About this task: Leave the images behind and copy every record exactly.
Records to process Block Start
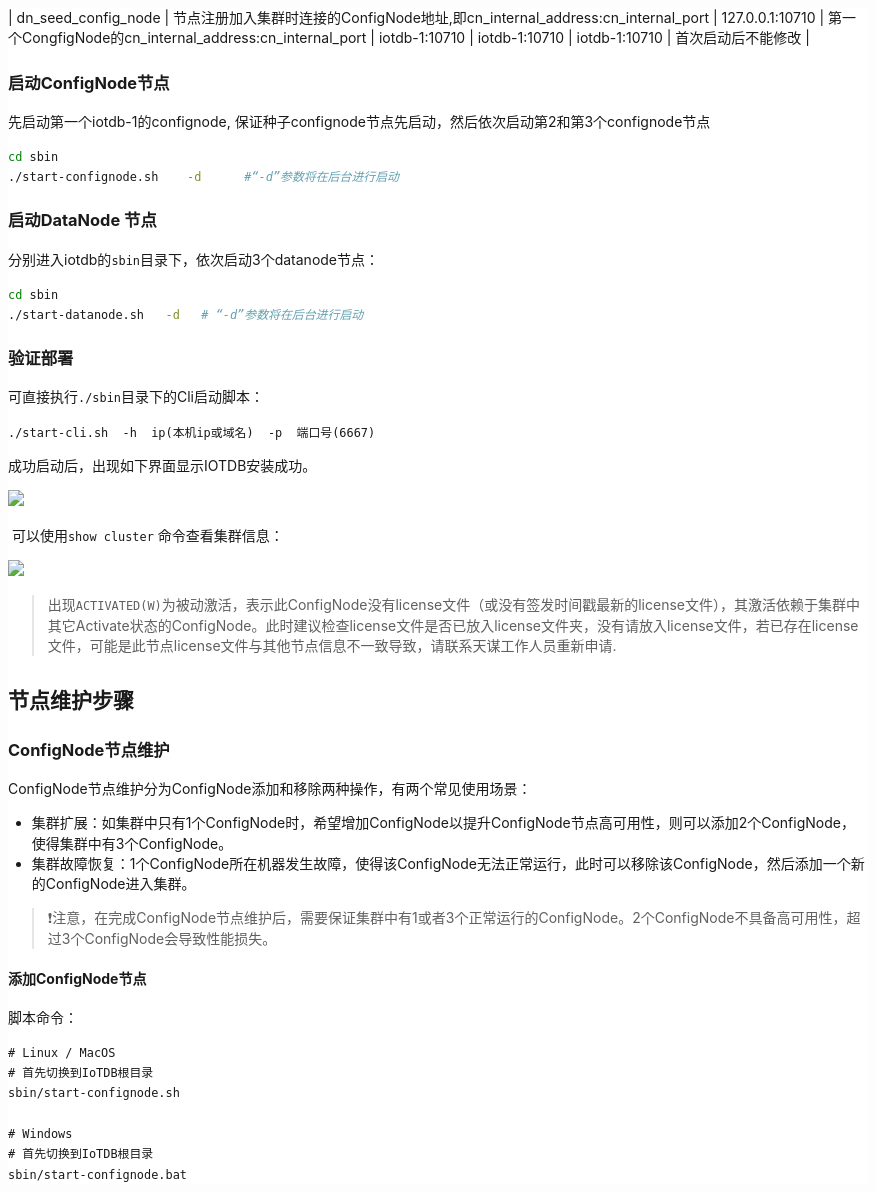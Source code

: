 | dn_seed_config_node             | 节点注册加入集群时连接的ConfigNode地址,即cn_internal_address:cn_internal_port | 127.0.0.1:10710 | 第一个CongfigNode的cn_internal_address:cn_internal_port | iotdb-1:10710 | iotdb-1:10710 | iotdb-1:10710 | 首次启动后不能修改 |

### 启动ConfigNode节点

先启动第一个iotdb-1的confignode, 保证种子confignode节点先启动，然后依次启动第2和第3个confignode节点

```Bash
cd sbin
./start-confignode.sh    -d      #“-d”参数将在后台进行启动 
```

### 启动DataNode 节点

 分别进入iotdb的`sbin`目录下，依次启动3个datanode节点：

```Bash
cd sbin
./start-datanode.sh   -d   # “-d”参数将在后台进行启动  
```

### 验证部署

可直接执行`./sbin`目录下的Cli启动脚本：

```Plain
./start-cli.sh  -h  ip(本机ip或域名)  -p  端口号(6667)
```

   成功启动后，出现如下界面显示IOTDB安装成功。

![](https://alioss.timecho.com/docs/img/%E5%BC%80%E6%BA%90%E6%88%90%E5%8A%9F.png)

​	可以使用`show cluster` 命令查看集群信息：

![](https://alioss.timecho.com/docs/img/%E5%BC%80%E6%BA%90%E7%89%88%20show%20cluter.png)

> 出现`ACTIVATED(W)`为被动激活，表示此ConfigNode没有license文件（或没有签发时间戳最新的license文件），其激活依赖于集群中其它Activate状态的ConfigNode。此时建议检查license文件是否已放入license文件夹，没有请放入license文件，若已存在license文件，可能是此节点license文件与其他节点信息不一致导致，请联系天谋工作人员重新申请.

## 节点维护步骤

### ConfigNode节点维护

ConfigNode节点维护分为ConfigNode添加和移除两种操作，有两个常见使用场景：
- 集群扩展：如集群中只有1个ConfigNode时，希望增加ConfigNode以提升ConfigNode节点高可用性，则可以添加2个ConfigNode，使得集群中有3个ConfigNode。
- 集群故障恢复：1个ConfigNode所在机器发生故障，使得该ConfigNode无法正常运行，此时可以移除该ConfigNode，然后添加一个新的ConfigNode进入集群。

> ❗️注意，在完成ConfigNode节点维护后，需要保证集群中有1或者3个正常运行的ConfigNode。2个ConfigNode不具备高可用性，超过3个ConfigNode会导致性能损失。

#### 添加ConfigNode节点

脚本命令：
```shell
# Linux / MacOS
# 首先切换到IoTDB根目录
sbin/start-confignode.sh

# Windows
# 首先切换到IoTDB根目录
sbin/start-confignode.bat
```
Records to process Block End
Response to this task:
Source code

: | dn_seed_config_node             | 节点注册加入集群时连接的ConfigNode地址,即cn_internal_address:cn_internal_port | 127.0.0.1:10710 | 第一个CongfigNode的cn_internal_address:cn_internal_port | iotdb-1:10710 | iotdb-1:10710 | iotdb-1:10710 | 首次启动后不能修改 |

### 启动ConfigNode节点

先启动第一个iotdb-1的confignode, 保证种子confignode节点先启动，然后依次启动第2和第3个confignode节点

```Bash
cd sbin
./start-confignode.sh    -d      #“-d”参数将在后台进行启动 
```

### 启动DataNode 节点

 分别进入iotdb的`sbin`目录下，依次启动3个datanode节点：

```Bash
cd sbin
./start-datanode.sh   -d   # “-d”参数将在后台进行启动  
```

### 验证部署

可直接执行`./sbin`目录下的Cli启动脚本：

```Plain
./start-cli.sh  -h  ip(本机ip或域名)  -p  端口号(6667)
```

   成功启动后，出现如下界面显示IOTDB安装成功。

![](https://alioss.timecho.com/docs/img/%E5%BC%80%E6%BA%90%E6%88%90%E5%8A%9F.png)

​	可以使用`show cluster` 命令查看集群信息：

![](https://alioss.timecho.com/docs/img/%E5%BC%80%E6%BA%90%E7%89%88%20show%20cluter.png)

> 出现`ACTIVATED(W)`为被动激活，表示此ConfigNode没有license文件（或没有签发时间戳最新的license文件），其激活依赖于集群中其它Activate状态的ConfigNode。此时建议检查license文件是否已放入license文件夹，没有请放入license文件，若已存在license文件，可能是此节点license文件与其他节点信息不一致导致，请联系天谋工作人员重新申请.

## 节点维护步骤

### ConfigNode节点维护

ConfigNode节点维护分为ConfigNode添加和移除两种操作，有两个常见使用场景：
- 集群扩展：如集群中只有1个ConfigNode时，希望增加ConfigNode以提升ConfigNode节点高可用性，则可以添加2个ConfigNode，使得集群中有3个ConfigNode。
- 集群故障恢复：1个ConfigNode所在机器发生故障，使得该ConfigNode无法正常运行，此时可以移除该ConfigNode，然后添加一个新的ConfigNode进入集群。

> ❗️注意，在完成ConfigNode节点维护后，需要保证集群中有1或者3个正常运行的ConfigNode。2个ConfigNode不具备高可用性，超过3个ConfigNode会导致性能损失。

#### 添加ConfigNode节点

脚本命令：
```shell
# Linux / MacOS
# 首先切换到IoTDB根目录
sbin/start-confignode.sh

# Windows
# 首先切换到IoTDB根目录
sbin/start-confignode.bat
```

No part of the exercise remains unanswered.